Nachdem die Inflationszahlen in den ersten Monaten dieses Jahres niedriger ausgefallen sind als erwartet, wird nun davon ausgegangen, dass die Inflation weiter sinkt und das anvisierte Ziel im Jahr 2025 etwas früher erreicht wird als in der Winterzwischenprognose erwartet. Der Rückgang der Inflation basiert in erster Linie auf dem Bereich Waren ohne Berücksichtigung von Energie und Nahrungsmitteln. Im Bereich Energie steigt die Inflation an und bei den Dienstleistungen nimmt sie mit dem sich langsam abschwächenden Lohndruck nur allmählich ab. In der EU insgesamt wird von einem ähnlichen Inflationsverlauf ausgegangen, wenngleich sie insgesamt etwas höher bleibt.

Trotz moderaten Wachstums weiterhin robuster Arbeitsmarkt

Trotz der Konjunkturverlangsamung hat die EU-Wirtschaft 2023 mehr als zwei Millionen Arbeitsplätze geschaffen; bei den 20- bis 64-Jährigen haben die Erwerbs- und Beschäftigungsquoten im letzten Quartal des Jahres mit 80,1 % bzw. 75,5 % neue Rekordwerte erreicht. Auf vielen Arbeitsmärkten der EU herrscht nach wie vor Anspannung. Im März lag die Arbeitslosenquote in der EU auf einem Rekordtief von 6,0 %. Der robuste Arbeitsmarkt basiert sowohl auf einem starken Arbeitskräfteangebot (u. a. durch Migration) als auch der starken Nachfrage nach Arbeitskräften.

Das Beschäftigungswachstum dürfte in der EU in diesem Jahr auf 0,6 % zurückgehen und sich 2025 weiter auf 0,4 % abschwächen. Bei der Arbeitslosenquote wird von einer weitgehenden Stabilisierung um ihren historischen Tiefstand ausgegangen.

Wie die erwartete Fortsetzung einer sinkenden Inflation bereits vermuten lässt, hat sich das nominale Lohnwachstum in der EU nach einem Höchststand von 5,8 % im Jahr 2023 allmählich verlangsamt. Dieser Trend dürfte sich in Zukunft fortsetzen.

Wegfall der Sonderentlastungsmaßnahmen im Energiebereich dürfte öffentliche Defizite verringern

Nach dem deutlichen Rückgang des öffentlichen Defizits in der EU in den Jahren 2021 und 2022 geriet dieser Trend im Jahr 2023 aufgrund der Abschwächung der Wirtschaftstätigkeit ins Stocken. Mit dem Auslaufen der Entlastungsmaßnahmen im Energiebereich dürfte sich diese rückläufige Tendenz in den Jahren 2024 (3,0 %) und 2025 (2,9 %) fortsetzen.

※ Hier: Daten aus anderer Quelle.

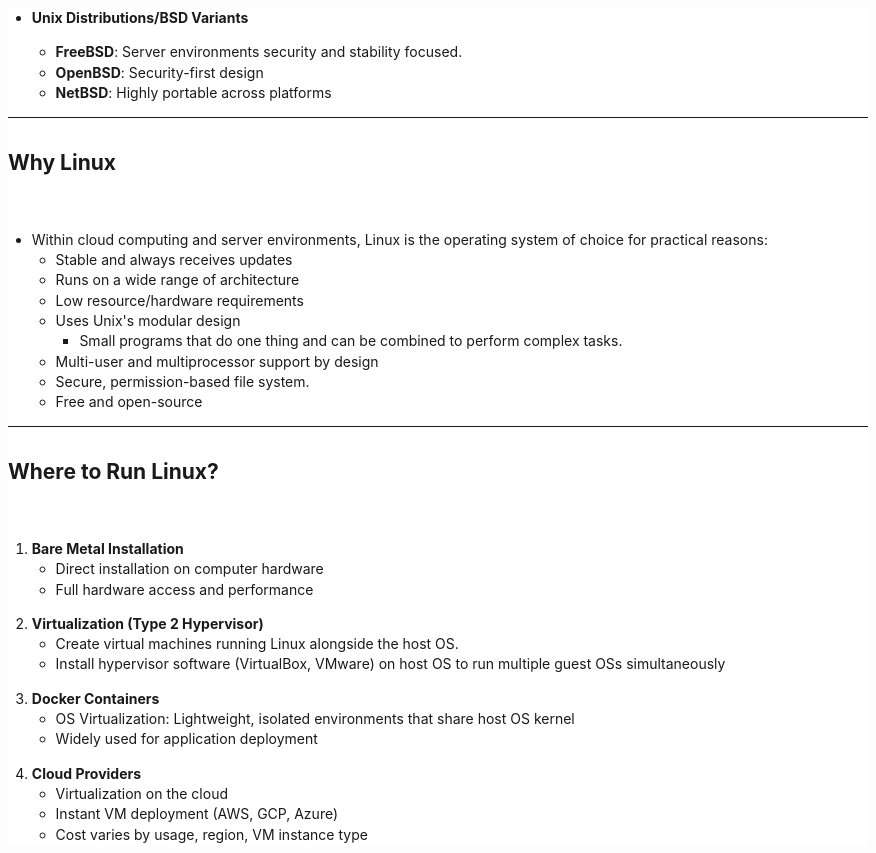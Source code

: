 - **Unix Distributions/BSD Variants**

  - **FreeBSD**: Server environments security and stability focused.
  - **OpenBSD**: Security-first design
  - **NetBSD**: Highly portable across platforms

---

## Why Linux
<br>

- Within cloud computing and server environments, Linux is the operating system of choice for practical reasons:
  - Stable and always receives updates
  - Runs on a wide range of architecture
  - Low resource/hardware requirements
  - Uses Unix's modular design
    - Small programs that do one thing and can be combined to perform complex tasks.
  - Multi-user and multiprocessor support by design
  - Secure, permission-based file system.
  - Free and open-source

---

## Where to Run Linux?

<br>
<v-clicks>

1. **Bare Metal Installation**
   - Direct installation on computer hardware
   - Full hardware access and performance

</v-clicks>

<v-clicks>

2. **Virtualization (Type 2 Hypervisor)**
   - Create virtual machines running Linux alongside the host OS.
   - Install hypervisor software (VirtualBox, VMware) on host OS to run multiple guest OSs simultaneously

</v-clicks>

<v-clicks>

3. **Docker Containers**
   - OS Virtualization: Lightweight, isolated environments that share host OS kernel
   - Widely used for application deployment

</v-clicks>

<v-clicks>

4. **Cloud Providers**
   - Virtualization on the cloud
   - Instant VM deployment (AWS, GCP, Azure)
   - Cost varies by usage, region, VM instance type
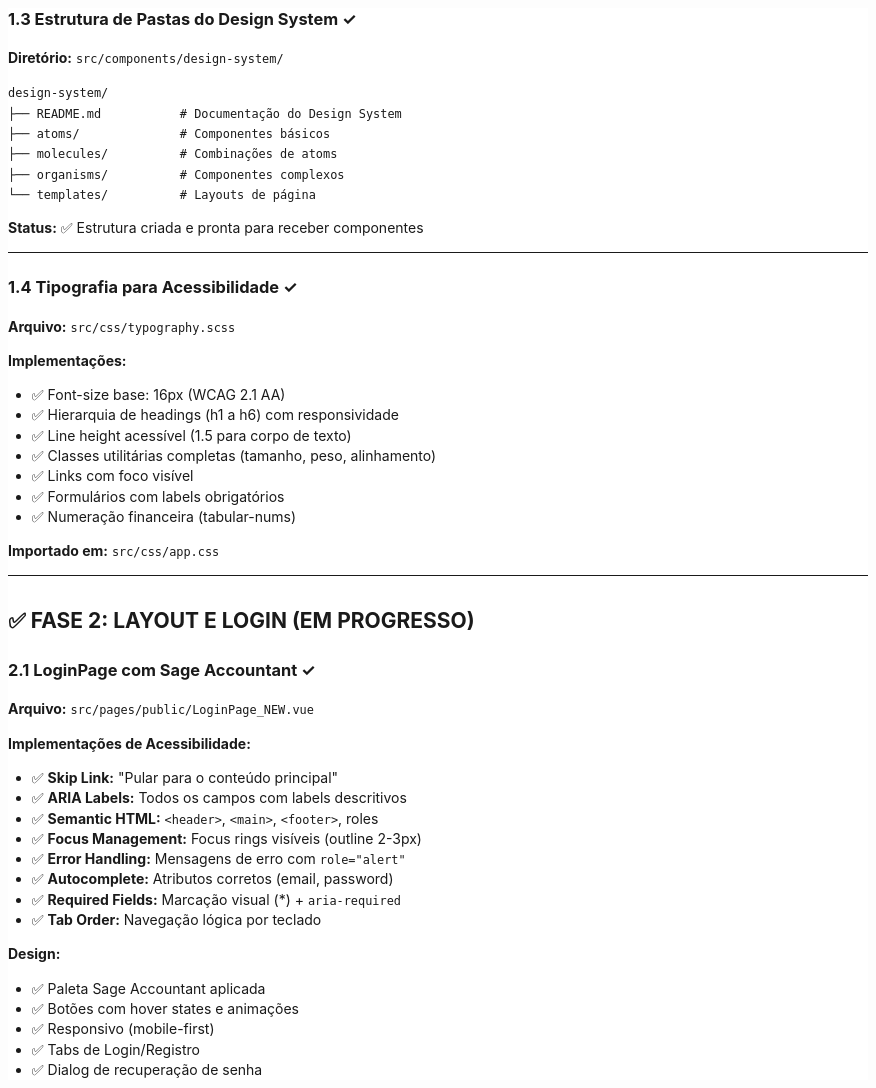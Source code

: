 ### 1.3 Estrutura de Pastas do Design System ✓
**Diretório:** `src/components/design-system/`

```
design-system/
├── README.md           # Documentação do Design System
├── atoms/              # Componentes básicos
├── molecules/          # Combinações de atoms
├── organisms/          # Componentes complexos
└── templates/          # Layouts de página
```

**Status:** ✅ Estrutura criada e pronta para receber componentes

---

### 1.4 Tipografia para Acessibilidade ✓
**Arquivo:** `src/css/typography.scss`

**Implementações:**
- ✅ Font-size base: 16px (WCAG 2.1 AA)
- ✅ Hierarquia de headings (h1 a h6) com responsividade
- ✅ Line height acessível (1.5 para corpo de texto)
- ✅ Classes utilitárias completas (tamanho, peso, alinhamento)
- ✅ Links com foco visível
- ✅ Formulários com labels obrigatórios
- ✅ Numeração financeira (tabular-nums)

**Importado em:** `src/css/app.css`

---

## ✅ FASE 2: LAYOUT E LOGIN (EM PROGRESSO)

### 2.1 LoginPage com Sage Accountant ✓
**Arquivo:** `src/pages/public/LoginPage_NEW.vue`

**Implementações de Acessibilidade:**
- ✅ **Skip Link:** "Pular para o conteúdo principal"
- ✅ **ARIA Labels:** Todos os campos com labels descritivos
- ✅ **Semantic HTML:** `<header>`, `<main>`, `<footer>`, roles
- ✅ **Focus Management:** Focus rings visíveis (outline 2-3px)
- ✅ **Error Handling:** Mensagens de erro com `role="alert"`
- ✅ **Autocomplete:** Atributos corretos (email, password)
- ✅ **Required Fields:** Marcação visual (*) + `aria-required`
- ✅ **Tab Order:** Navegação lógica por teclado

**Design:**
- ✅ Paleta Sage Accountant aplicada
- ✅ Botões com hover states e animações
- ✅ Responsivo (mobile-first)
- ✅ Tabs de Login/Registro
- ✅ Dialog de recuperação de senha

Angesichts höherer Schuldendienstkosten und eines geringeren nominalen BIP-Wachstums dürfte sich die Schuldenquote in der EU in diesem Jahr zunächst bei 82,9 % stabilisieren und 2025 um rund 0,4 Prozentpunkte ansteigen.

Wachsende Unsicherheit angesichts geopolitischer Spannungen

Unsicherheiten und Abwärtsrisiken für die Wirtschaftsaussichten haben in den letzten Monaten weiter zugenommen, was hauptsächlich auf den anhaltenden Angriffskrieg Russlands gegen die Ukraine und den Konflikt im Nahen Osten zurückzuführen ist. Auch die globalen geopolitischen Spannungen stellen nach wie vor Risiken dar. Zudem könnte die anhaltende Inflation in den USA dazu führen, dass Zinssenkungen in den USA und nicht nur dort länger auf sich warten lassen, was zu restriktiveren globalen Finanzierungsbedingungen führen könnte.

Auch in der EU könnte die Inflation langsamer sinken als erwartet, sodass die Zentralbanken Zinssenkungen weiter aufschieben könnten, bis sich die Inflation bei den Dienstleistungen verfestigt. Überdies werden einige Mitgliedstaaten 2025 möglicherweise zusätzliche (in der vorliegenden Prognose nicht berücksichtigte) Haushaltskonsolidierungsmaßnahmen ergreifen, die sich auf das Wirtschaftswachstum im nächsten Jahr auswirken könnten. Gleichzeitig könnte eine weniger stark ausgeprägte Sparneigung das Konsumwachstum antreiben; auch die Investitionen im Wohnungsbau könnten sich schneller erholen. Mit dem Klimawandel verbundene Risiken belasten die Aussichten zunehmend.